Sep 26, 2016 08:38 PM
(Sep 26, 2016 07:50 PM)Magical Realist Wrote: [ -> ]Oh btw, consider this "interpretation"---
http://www.dailymail.co.uk/sciencetech/a...wards.html
Yeah, "seem to run BACKWARDS". The results do not conflict with any other accepted QM interpretations. This is a take on the delayed choice experiment, which is nothing new. The setup they describe does not necessarily show retrocausality. The results of such experiments are only a conundrum if you dismiss the Copenhagen Interpretation of QM, or others that assume wave function collapse. And even if you do dismiss wave function collapse, it never demonstrates a clear violation of causality, which would require gaining information faster than the speed of light allows.
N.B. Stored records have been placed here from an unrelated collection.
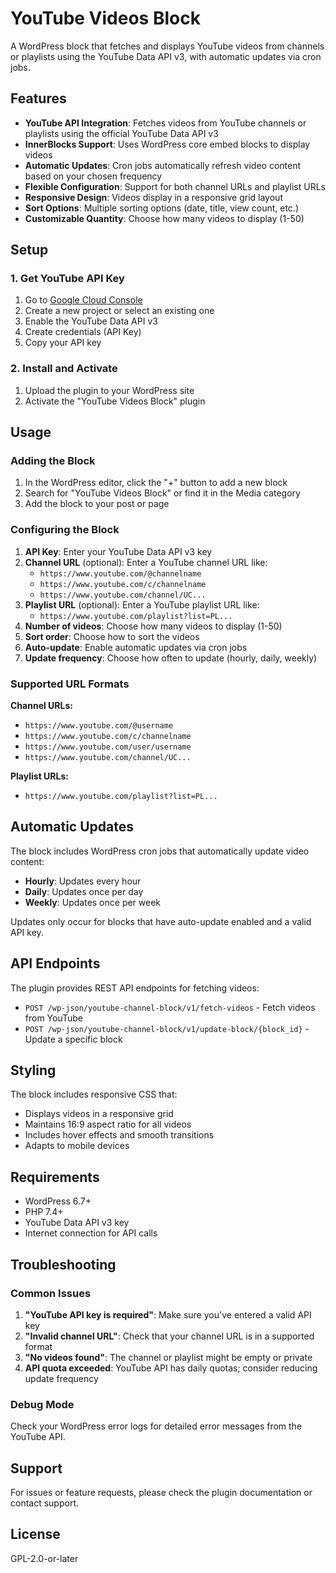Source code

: # YouTube Videos Block

A WordPress block that fetches and displays YouTube videos from channels or playlists using the YouTube Data API v3, with automatic updates via cron jobs.

## Features

- **YouTube API Integration**: Fetches videos from YouTube channels or playlists using the official YouTube Data API v3
- **InnerBlocks Support**: Uses WordPress core embed blocks to display videos
- **Automatic Updates**: Cron jobs automatically refresh video content based on your chosen frequency
- **Flexible Configuration**: Support for both channel URLs and playlist URLs
- **Responsive Design**: Videos display in a responsive grid layout
- **Sort Options**: Multiple sorting options (date, title, view count, etc.)
- **Customizable Quantity**: Choose how many videos to display (1-50)

## Setup

### 1. Get YouTube API Key

1. Go to [Google Cloud Console](https://console.cloud.google.com/)
2. Create a new project or select an existing one
3. Enable the YouTube Data API v3
4. Create credentials (API Key)
5. Copy your API key

### 2. Install and Activate

1. Upload the plugin to your WordPress site
2. Activate the "YouTube Videos Block" plugin

## Usage

### Adding the Block

1. In the WordPress editor, click the "+" button to add a new block
2. Search for "YouTube Videos Block" or find it in the Media category
3. Add the block to your post or page

### Configuring the Block

1. **API Key**: Enter your YouTube Data API v3 key
2. **Channel URL** (optional): Enter a YouTube channel URL like:
   - `https://www.youtube.com/@channelname`
   - `https://www.youtube.com/c/channelname`
   - `https://www.youtube.com/channel/UC...`
3. **Playlist URL** (optional): Enter a YouTube playlist URL like:
   - `https://www.youtube.com/playlist?list=PL...`
4. **Number of videos**: Choose how many videos to display (1-50)
5. **Sort order**: Choose how to sort the videos
6. **Auto-update**: Enable automatic updates via cron jobs
7. **Update frequency**: Choose how often to update (hourly, daily, weekly)

### Supported URL Formats

**Channel URLs:**
- `https://www.youtube.com/@username`
- `https://www.youtube.com/c/channelname`
- `https://www.youtube.com/user/username`
- `https://www.youtube.com/channel/UC...`

**Playlist URLs:**
- `https://www.youtube.com/playlist?list=PL...`

## Automatic Updates

The block includes WordPress cron jobs that automatically update video content:

- **Hourly**: Updates every hour
- **Daily**: Updates once per day
- **Weekly**: Updates once per week

Updates only occur for blocks that have auto-update enabled and a valid API key.

## API Endpoints

The plugin provides REST API endpoints for fetching videos:

- `POST /wp-json/youtube-channel-block/v1/fetch-videos` - Fetch videos from YouTube
- `POST /wp-json/youtube-channel-block/v1/update-block/{block_id}` - Update a specific block

## Styling

The block includes responsive CSS that:
- Displays videos in a responsive grid
- Maintains 16:9 aspect ratio for all videos
- Includes hover effects and smooth transitions
- Adapts to mobile devices

## Requirements

- WordPress 6.7+
- PHP 7.4+
- YouTube Data API v3 key
- Internet connection for API calls

## Troubleshooting

### Common Issues

1. **"YouTube API key is required"**: Make sure you've entered a valid API key
2. **"Invalid channel URL"**: Check that your channel URL is in a supported format
3. **"No videos found"**: The channel or playlist might be empty or private
4. **API quota exceeded**: YouTube API has daily quotas; consider reducing update frequency

### Debug Mode

Check your WordPress error logs for detailed error messages from the YouTube API.

## Support

For issues or feature requests, please check the plugin documentation or contact support.

## License

GPL-2.0-or-later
And even dismissing all that...the results of any QM experiment are always probabilities determined over many consecutive runs, so you cannot even determine which specific atom had the second grate "randomly" effect its path.
These are all very basic fundamentals in QM, but science writers like to make hay of very little.
Quote:Quote:I never said retrocausality was invalid
Really now? It appears you don't know what you are claiming here:
"Does assuming retrocausality make anything work better? No. It just appeases our desire for a single, unified view of physics. IOW, retrocausality is wishful thinking."
You are assuming things that were not said. Does assuming retrocausality make anything work better? No, because the results are no different than any other valid interpretation of QM. It is wishful thinking to assume that an interpretation that is experimentally no different from many others will unite QM and relativity without any experimental evidence to support that assumption.
You are just making the typical error of people who only know science from reading these over-hyping science writers. Did you even read the actual paper that article refers to?